Track Your Steps: Can’t get to the gym? No problem! Walking may not seem like exercise in the traditional sense, but it can have a major impact on your cardiovascular health, and you don’t have to set aside extra time in your day to fit it in. While walking for 30 minutes at least three times a week is a great plan to strive for, setting a daily step goal can be just as effective. 10,000 steps is universally regarded as the benchmark for an “active” day, and most of our customers find that once they start tracking their steps, it isn’t so hard to reach that mark!
Squeezing in just a couple extra steps at various points of the day, like parking a few spots further than you normally would, or walking those few blocks you usually take a cab, can make a massive difference for your heart.

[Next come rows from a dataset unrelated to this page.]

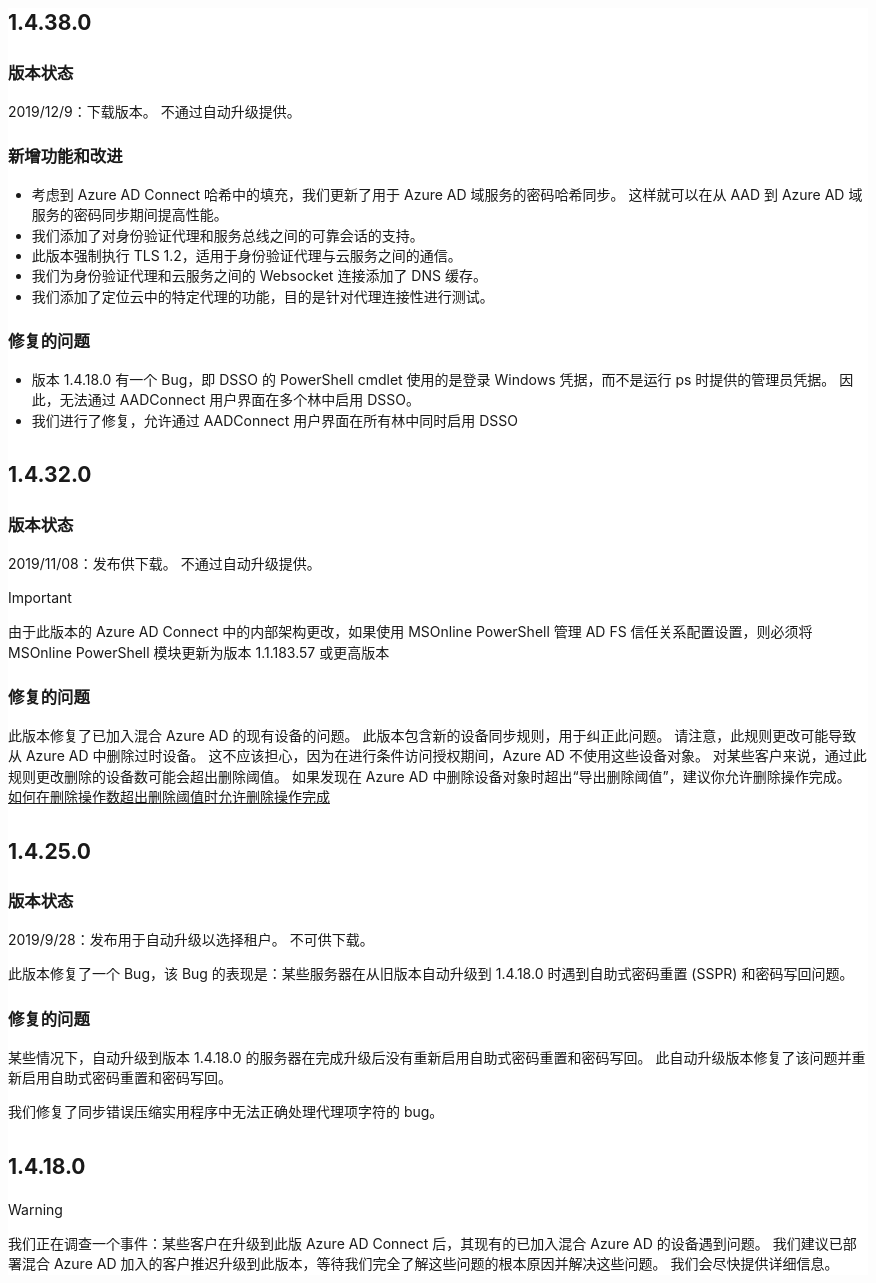## <a name="14380"></a>1.4.38.0
### <a name="release-status"></a>版本状态
2019/12/9：下载版本。 不通过自动升级提供。
### <a name="new-features-and-improvements"></a>新增功能和改进
- 考虑到 Azure AD Connect 哈希中的填充，我们更新了用于 Azure AD 域服务的密码哈希同步。  这样就可以在从 AAD 到 Azure AD 域服务的密码同步期间提高性能。
- 我们添加了对身份验证代理和服务总线之间的可靠会话的支持。
- 此版本强制执行 TLS 1.2，适用于身份验证代理与云服务之间的通信。
- 我们为身份验证代理和云服务之间的 Websocket 连接添加了 DNS 缓存。
- 我们添加了定位云中的特定代理的功能，目的是针对代理连接性进行测试。

### <a name="fixed-issues"></a>修复的问题
- 版本 1.4.18.0 有一个 Bug，即 DSSO 的 PowerShell cmdlet 使用的是登录 Windows 凭据，而不是运行 ps 时提供的管理员凭据。 因此，无法通过 AADConnect 用户界面在多个林中启用 DSSO。 
- 我们进行了修复，允许通过 AADConnect 用户界面在所有林中同时启用 DSSO

## <a name="14320"></a>1.4.32.0
### <a name="release-status"></a>版本状态
2019/11/08：发布供下载。 不通过自动升级提供。

>[!IMPORTANT]
>由于此版本的 Azure AD Connect 中的内部架构更改，如果使用 MSOnline PowerShell 管理 AD FS 信任关系配置设置，则必须将 MSOnline PowerShell 模块更新为版本 1.1.183.57 或更高版本

### <a name="fixed-issues"></a>修复的问题

此版本修复了已加入混合 Azure AD 的现有设备的问题。 此版本包含新的设备同步规则，用于纠正此问题。
请注意，此规则更改可能导致从 Azure AD 中删除过时设备。 这不应该担心，因为在进行条件访问授权期间，Azure AD 不使用这些设备对象。 对某些客户来说，通过此规则更改删除的设备数可能会超出删除阈值。 如果发现在 Azure AD 中删除设备对象时超出“导出删除阈值”，建议你允许删除操作完成。 [如何在删除操作数超出删除阈值时允许删除操作完成](how-to-connect-sync-feature-prevent-accidental-deletes.md)

## <a name="14250"></a>1.4.25.0

### <a name="release-status"></a>版本状态
2019/9/28：发布用于自动升级以选择租户。 不可供下载。

此版本修复了一个 Bug，该 Bug 的表现是：某些服务器在从旧版本自动升级到 1.4.18.0 时遇到自助式密码重置 (SSPR) 和密码写回问题。

### <a name="fixed-issues"></a>修复的问题

某些情况下，自动升级到版本 1.4.18.0 的服务器在完成升级后没有重新启用自助式密码重置和密码写回。 此自动升级版本修复了该问题并重新启用自助式密码重置和密码写回。

我们修复了同步错误压缩实用程序中无法正确处理代理项字符的 bug。

## <a name="14180"></a>1.4.18.0

>[!WARNING]
>我们正在调查一个事件：某些客户在升级到此版 Azure AD Connect 后，其现有的已加入混合 Azure AD 的设备遇到问题。 我们建议已部署混合 Azure AD 加入的客户推迟升级到此版本，等待我们完全了解这些问题的根本原因并解决这些问题。 我们会尽快提供详细信息。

Did you know that most mobile phones already track your daily step-count? Even if yours doesn’t, many devices (like the FitBit or a small standalone pedometer) can also track steps. Once you start tracking your steps, you’ll be amazed how easy it is to reach your daily goal with just a few minor changes!

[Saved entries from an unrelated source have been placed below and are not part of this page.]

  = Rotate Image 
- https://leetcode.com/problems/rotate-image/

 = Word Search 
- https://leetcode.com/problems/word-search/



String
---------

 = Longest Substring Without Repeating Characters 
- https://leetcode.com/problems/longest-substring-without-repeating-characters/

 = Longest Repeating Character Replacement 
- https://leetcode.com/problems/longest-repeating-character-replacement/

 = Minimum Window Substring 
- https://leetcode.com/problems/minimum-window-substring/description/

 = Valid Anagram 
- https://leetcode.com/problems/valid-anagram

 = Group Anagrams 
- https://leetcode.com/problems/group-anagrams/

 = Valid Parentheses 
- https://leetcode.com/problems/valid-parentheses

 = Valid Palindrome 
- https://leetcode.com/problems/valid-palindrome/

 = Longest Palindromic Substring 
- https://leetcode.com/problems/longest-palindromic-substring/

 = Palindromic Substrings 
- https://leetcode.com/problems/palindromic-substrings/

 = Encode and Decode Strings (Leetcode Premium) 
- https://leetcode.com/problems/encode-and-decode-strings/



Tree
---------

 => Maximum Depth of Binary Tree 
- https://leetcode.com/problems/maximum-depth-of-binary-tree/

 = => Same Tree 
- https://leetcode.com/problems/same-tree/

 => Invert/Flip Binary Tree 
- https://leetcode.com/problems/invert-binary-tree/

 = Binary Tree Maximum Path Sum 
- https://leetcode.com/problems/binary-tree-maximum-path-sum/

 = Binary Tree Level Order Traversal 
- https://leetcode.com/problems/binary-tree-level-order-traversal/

Medication Compliance: This may seem obvious, but taking measures to ensure you are adherent to your medications is extremely important! The American Heart Association estimates that poor compliance results in ~125,000 deaths in the US every year, as well as ~$300 billion in additional health care costs (like hospitalizations and doctor visits). There are many reasons for noncompliance, including cost, fear of side-effects, not being convinced of a medication’s effectiveness, and of course, just forgetting to take meds. However, these are all concerns/issues that are easily remedied by talking to your pharmacist.
Unsure how a medication is helping you? Ask your pharmacist to explain how it’s working (even when you can’t feel it). Hesitant about potential side effects? Talk to your pharmacist about how to reduce your chances of feeling them. If a medication is too expensive, let your pharmacist know so we can work with your doctor to find something more affordable but equally effective. Most importantly, if forgetting to take medications is an issue, let your pharmacist help you devise a strategy to make sure that doesn’t happen! There are many helpful tips that can ensure you are getting the medication you need for optimal heart health. heart needs on a consistent basis.
Reduce Salt Intake: You like food. We get it. We do too, and we know how hard it can be to change your diet after years of eating what you love. Maybe putting yourself on a “diet” is a little too much of a change, but what about making one small switch? That could be more manageable. Making the decision to reduce your salt intake (even if you keep all else in your diet the same) can have quite the impact on your heart. Try to start with baby steps by removing the salt shaker from your kitchen or dining room table where you eat your meals. Make a rule for yourself that you will never add extra salt to food in a restaurant.
As a rule of thumb, opt for fresh foods over processed foods (which are crammed with salt to preserve shelf life) anywhere you can. As you become more comfortable with these changes, you can move on to reading nutrition labels and counting your sodium intake. The American Heart Association recommends a goal of no more than 1500mg of sodium per day for a healthy life.